The defendant raises several questions in relation to the misjoinder of causes of action and non-joinder of parties, which, in our view of the case, it becomes unnecessary to consider. The judgment of the Circuit Court was in favor of the plaintiff upon both counts, though finding separately the amount due upon each. Had it been based alone upon the liability charged in the first branch of the petition, we could not disturb it. The statement, though objected to by the defendant as informal, is sufficient to sustain the judgment, and the evidence clearly establishes that portion of the indebtedness. But the second claim is altogether unsupported by the evidence; and that branch of the case being equitable in its character, the evidence comes before us for examination.

The said firm of Bloomfield, Ford & Co. consisted of defendant Joseph M. Bloomfield, James H. Ford, now deceased, and John Tieman, and they kept a storage and commission house in St. Louis. In about a month after Mr. Ford became a member of the firm, at the solicitation of General Herron he went with him to New Orleans, having hired a person to take his place in the labor of the house. The next month plaintiff also went below, and, while in company with Ford, went into certain cotton speculations that proved unfortunate. One person was employed to go to Alabama and purchase, and another to Texas, and each was to receive a portion of the profits. They succeeded in spending the money of Ford and the plaintiff, but obtained no cotton. There is much testimony in relation to the conduct of the agents or partners of Freeman and Ford, also in relation to the maneuvers of Tieman, who went to New Orleans after the operations to get back part of Ford's money; but there is not a particle of testimony to show that defendant Bloomfield knew anything of their operations, or ever dreamed that he was plaintiff's partner in the purchase of cotton. The plaintiff was a correspondent of Bloomfield, Ford & Co., solicited consignments of produce and powder for the New Orleans market, and his correspondence with the firm is given in evidence. In not a single letter does he intimate any thing in regard to his cotton operations, nor would any one suspect that he regarded the firm as interested with him.

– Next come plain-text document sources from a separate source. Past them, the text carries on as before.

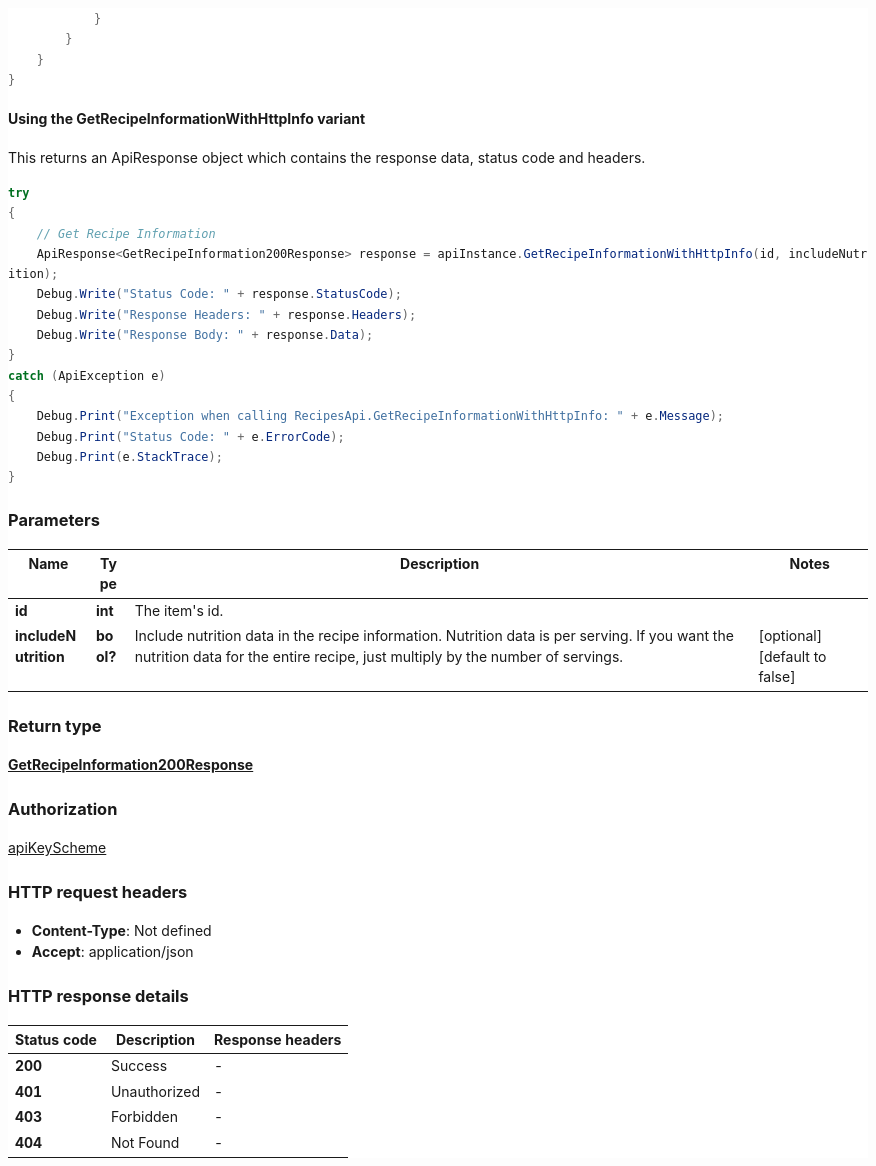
 ```csharp
            }
        }
    }
}
```

#### Using the GetRecipeInformationWithHttpInfo variant
This returns an ApiResponse object which contains the response data, status code and headers.

```csharp
try
{
    // Get Recipe Information
    ApiResponse<GetRecipeInformation200Response> response = apiInstance.GetRecipeInformationWithHttpInfo(id, includeNutrition);
    Debug.Write("Status Code: " + response.StatusCode);
    Debug.Write("Response Headers: " + response.Headers);
    Debug.Write("Response Body: " + response.Data);
}
catch (ApiException e)
{
    Debug.Print("Exception when calling RecipesApi.GetRecipeInformationWithHttpInfo: " + e.Message);
    Debug.Print("Status Code: " + e.ErrorCode);
    Debug.Print(e.StackTrace);
}
```

### Parameters

| Name | Type | Description | Notes |
|------|------|-------------|-------|
| **id** | **int** | The item&#39;s id. |  |
| **includeNutrition** | **bool?** | Include nutrition data in the recipe information. Nutrition data is per serving. If you want the nutrition data for the entire recipe, just multiply by the number of servings. | [optional] [default to false] |

### Return type

[**GetRecipeInformation200Response**](GetRecipeInformation200Response.md)

### Authorization

[apiKeyScheme](../README.md#apiKeyScheme)

### HTTP request headers

 - **Content-Type**: Not defined
 - **Accept**: application/json


### HTTP response details
| Status code | Description | Response headers |
|-------------|-------------|------------------|
| **200** | Success |  -  |
| **401** | Unauthorized |  -  |
| **403** | Forbidden |  -  |
| **404** | Not Found |  -  |
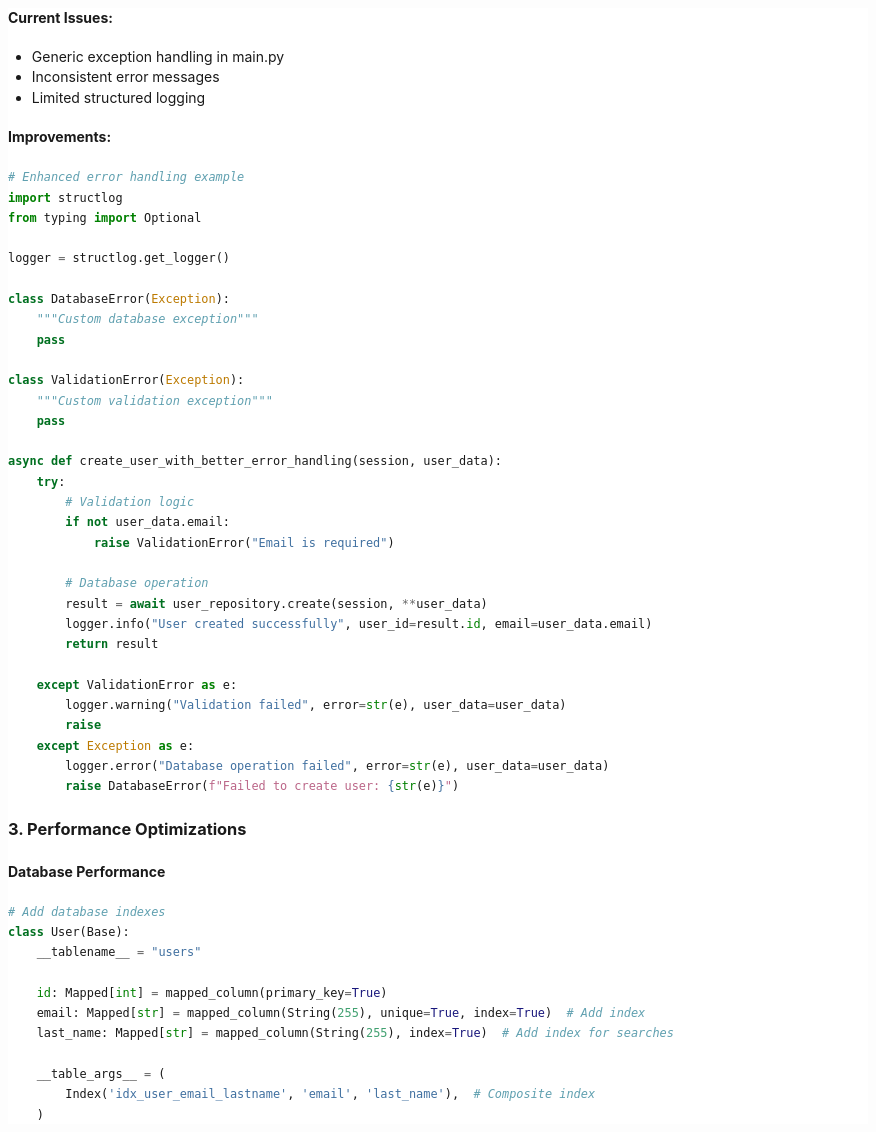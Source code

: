 #### Current Issues:

- Generic exception handling in main.py
- Inconsistent error messages
- Limited structured logging

#### Improvements:

```python
# Enhanced error handling example
import structlog
from typing import Optional

logger = structlog.get_logger()

class DatabaseError(Exception):
    """Custom database exception"""
    pass

class ValidationError(Exception):
    """Custom validation exception"""
    pass

async def create_user_with_better_error_handling(session, user_data):
    try:
        # Validation logic
        if not user_data.email:
            raise ValidationError("Email is required")

        # Database operation
        result = await user_repository.create(session, **user_data)
        logger.info("User created successfully", user_id=result.id, email=user_data.email)
        return result

    except ValidationError as e:
        logger.warning("Validation failed", error=str(e), user_data=user_data)
        raise
    except Exception as e:
        logger.error("Database operation failed", error=str(e), user_data=user_data)
        raise DatabaseError(f"Failed to create user: {str(e)}")
```

### 3. Performance Optimizations

#### Database Performance

```python
# Add database indexes
class User(Base):
    __tablename__ = "users"

    id: Mapped[int] = mapped_column(primary_key=True)
    email: Mapped[str] = mapped_column(String(255), unique=True, index=True)  # Add index
    last_name: Mapped[str] = mapped_column(String(255), index=True)  # Add index for searches

    __table_args__ = (
        Index('idx_user_email_lastname', 'email', 'last_name'),  # Composite index
    )
```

On a careful reading of the whole testimony, I am at a loss to know on what the judgment of the Circuit Court could have been based. Partnership is a matter of contract. A man cannot be made a partner against his will, by accident, or the conduct of others. He must agree to be a partner, or, as to outsiders, hold himself out as a partner to those who have trusted him as such.

Judge Story best announces the universally conceived law upon the subject, in saying, in section 5 of his work on partnerships, that “it is an established principle of the common law that, as a partnership can commence only by the voluntary contract of the parties, so when it is once formed no third person can be afterward introduced into the firm as a partner without the concurrence of all the parties who compose the original firm. It is not sufficient to constitute the new relation that one or more of the firm shall have assented to his introduction; for the dissent of a single partner will exclude him,” etc. If a new partner may not be introduced into the original firm without the consent of all its members, so much the more...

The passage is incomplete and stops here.